Scan the listing below for the word "furent" and copy every line where it occurs.

==================================================

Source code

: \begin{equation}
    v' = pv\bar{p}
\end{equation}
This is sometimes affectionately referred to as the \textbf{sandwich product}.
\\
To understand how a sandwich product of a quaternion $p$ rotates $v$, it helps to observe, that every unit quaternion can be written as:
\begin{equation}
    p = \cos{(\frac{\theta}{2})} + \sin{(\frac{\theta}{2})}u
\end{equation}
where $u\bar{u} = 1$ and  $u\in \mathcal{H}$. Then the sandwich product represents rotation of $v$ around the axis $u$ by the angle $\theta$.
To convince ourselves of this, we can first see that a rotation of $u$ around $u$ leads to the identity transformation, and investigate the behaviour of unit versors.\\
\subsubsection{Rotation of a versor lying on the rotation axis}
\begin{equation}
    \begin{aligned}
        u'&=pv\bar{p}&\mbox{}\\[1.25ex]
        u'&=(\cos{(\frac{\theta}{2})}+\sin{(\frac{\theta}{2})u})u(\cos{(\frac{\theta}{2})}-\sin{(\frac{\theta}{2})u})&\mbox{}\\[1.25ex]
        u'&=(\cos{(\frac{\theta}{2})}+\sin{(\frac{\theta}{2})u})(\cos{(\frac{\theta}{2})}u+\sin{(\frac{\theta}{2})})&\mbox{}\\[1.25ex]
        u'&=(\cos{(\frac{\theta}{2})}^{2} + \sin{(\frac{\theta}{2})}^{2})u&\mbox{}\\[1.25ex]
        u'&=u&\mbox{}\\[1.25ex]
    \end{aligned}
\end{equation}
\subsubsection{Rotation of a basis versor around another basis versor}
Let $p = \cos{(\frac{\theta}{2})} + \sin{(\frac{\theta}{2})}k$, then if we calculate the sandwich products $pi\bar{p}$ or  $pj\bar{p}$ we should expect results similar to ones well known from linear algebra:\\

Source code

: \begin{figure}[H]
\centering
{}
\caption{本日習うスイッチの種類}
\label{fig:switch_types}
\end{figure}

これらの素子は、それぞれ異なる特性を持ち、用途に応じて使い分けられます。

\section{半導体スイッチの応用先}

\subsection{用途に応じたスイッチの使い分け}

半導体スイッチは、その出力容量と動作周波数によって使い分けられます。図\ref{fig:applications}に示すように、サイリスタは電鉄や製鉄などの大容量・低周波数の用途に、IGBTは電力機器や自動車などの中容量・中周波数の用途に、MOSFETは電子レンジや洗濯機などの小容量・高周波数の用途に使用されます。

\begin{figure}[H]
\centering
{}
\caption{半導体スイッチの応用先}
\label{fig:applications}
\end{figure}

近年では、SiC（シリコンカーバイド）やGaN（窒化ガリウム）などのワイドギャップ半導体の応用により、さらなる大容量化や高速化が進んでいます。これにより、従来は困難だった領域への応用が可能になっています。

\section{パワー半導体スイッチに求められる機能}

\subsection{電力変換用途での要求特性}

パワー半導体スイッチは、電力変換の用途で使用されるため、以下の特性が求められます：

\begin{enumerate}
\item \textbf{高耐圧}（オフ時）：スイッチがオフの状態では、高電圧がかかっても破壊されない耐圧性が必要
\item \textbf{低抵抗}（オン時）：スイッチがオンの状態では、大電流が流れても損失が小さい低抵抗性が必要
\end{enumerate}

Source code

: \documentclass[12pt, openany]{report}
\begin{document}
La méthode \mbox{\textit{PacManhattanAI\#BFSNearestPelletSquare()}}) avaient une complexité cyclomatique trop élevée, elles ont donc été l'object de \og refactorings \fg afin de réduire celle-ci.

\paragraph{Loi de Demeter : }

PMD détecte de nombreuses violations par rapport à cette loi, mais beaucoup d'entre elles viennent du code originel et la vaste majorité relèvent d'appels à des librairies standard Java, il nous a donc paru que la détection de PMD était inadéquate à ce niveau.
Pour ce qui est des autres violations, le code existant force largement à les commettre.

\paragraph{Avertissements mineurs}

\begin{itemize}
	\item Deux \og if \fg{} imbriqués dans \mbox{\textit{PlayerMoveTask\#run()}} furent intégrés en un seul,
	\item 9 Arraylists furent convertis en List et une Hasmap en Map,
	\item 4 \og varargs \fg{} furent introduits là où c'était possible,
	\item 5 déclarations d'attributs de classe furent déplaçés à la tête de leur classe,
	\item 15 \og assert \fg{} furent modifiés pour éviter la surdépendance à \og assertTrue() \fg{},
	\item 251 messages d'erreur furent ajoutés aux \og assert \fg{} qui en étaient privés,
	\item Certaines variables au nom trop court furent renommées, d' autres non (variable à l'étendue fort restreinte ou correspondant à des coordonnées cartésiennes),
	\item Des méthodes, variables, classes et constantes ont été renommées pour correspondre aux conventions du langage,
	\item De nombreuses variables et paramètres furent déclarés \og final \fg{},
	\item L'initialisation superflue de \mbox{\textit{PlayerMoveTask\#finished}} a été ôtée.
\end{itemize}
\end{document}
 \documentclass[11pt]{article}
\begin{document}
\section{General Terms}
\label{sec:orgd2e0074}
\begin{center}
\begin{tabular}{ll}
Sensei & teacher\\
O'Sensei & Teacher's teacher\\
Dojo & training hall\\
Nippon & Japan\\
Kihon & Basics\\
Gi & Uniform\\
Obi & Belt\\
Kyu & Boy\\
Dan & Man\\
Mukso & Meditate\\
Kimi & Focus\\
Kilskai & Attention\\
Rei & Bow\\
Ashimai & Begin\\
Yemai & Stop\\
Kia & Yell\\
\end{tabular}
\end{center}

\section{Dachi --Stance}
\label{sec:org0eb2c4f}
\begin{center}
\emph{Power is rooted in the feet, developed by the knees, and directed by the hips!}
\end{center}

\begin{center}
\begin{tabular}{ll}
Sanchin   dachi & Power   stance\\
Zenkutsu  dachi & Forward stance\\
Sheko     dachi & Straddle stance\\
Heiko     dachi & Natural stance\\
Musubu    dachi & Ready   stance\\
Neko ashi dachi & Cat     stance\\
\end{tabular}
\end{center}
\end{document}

==================================================

[ANSWER FOR THIS EXERCISE]
	\item Deux \og if \fg{} imbriqués dans \mbox{\textit{PlayerMoveTask\#run()}} furent intégrés en un seul,
	\item 9 Arraylists furent convertis en List et une Hasmap en Map,
	\item 4 \og varargs \fg{} furent introduits là où c'était possible,
	\item 5 déclarations d'attributs de classe furent déplaçés à la tête de leur classe,
	\item 15 \og assert \fg{} furent modifiés pour éviter la surdépendance à \og assertTrue() \fg{},
	\item 251 messages d'erreur furent ajoutés aux \og assert \fg{} qui en étaient privés,
	\item Certaines variables au nom trop court furent renommées, d' autres non (variable à l'étendue fort restreinte ou correspondant à des coordonnées cartésiennes),
	\item De nombreuses variables et paramètres furent déclarés \og final \fg{},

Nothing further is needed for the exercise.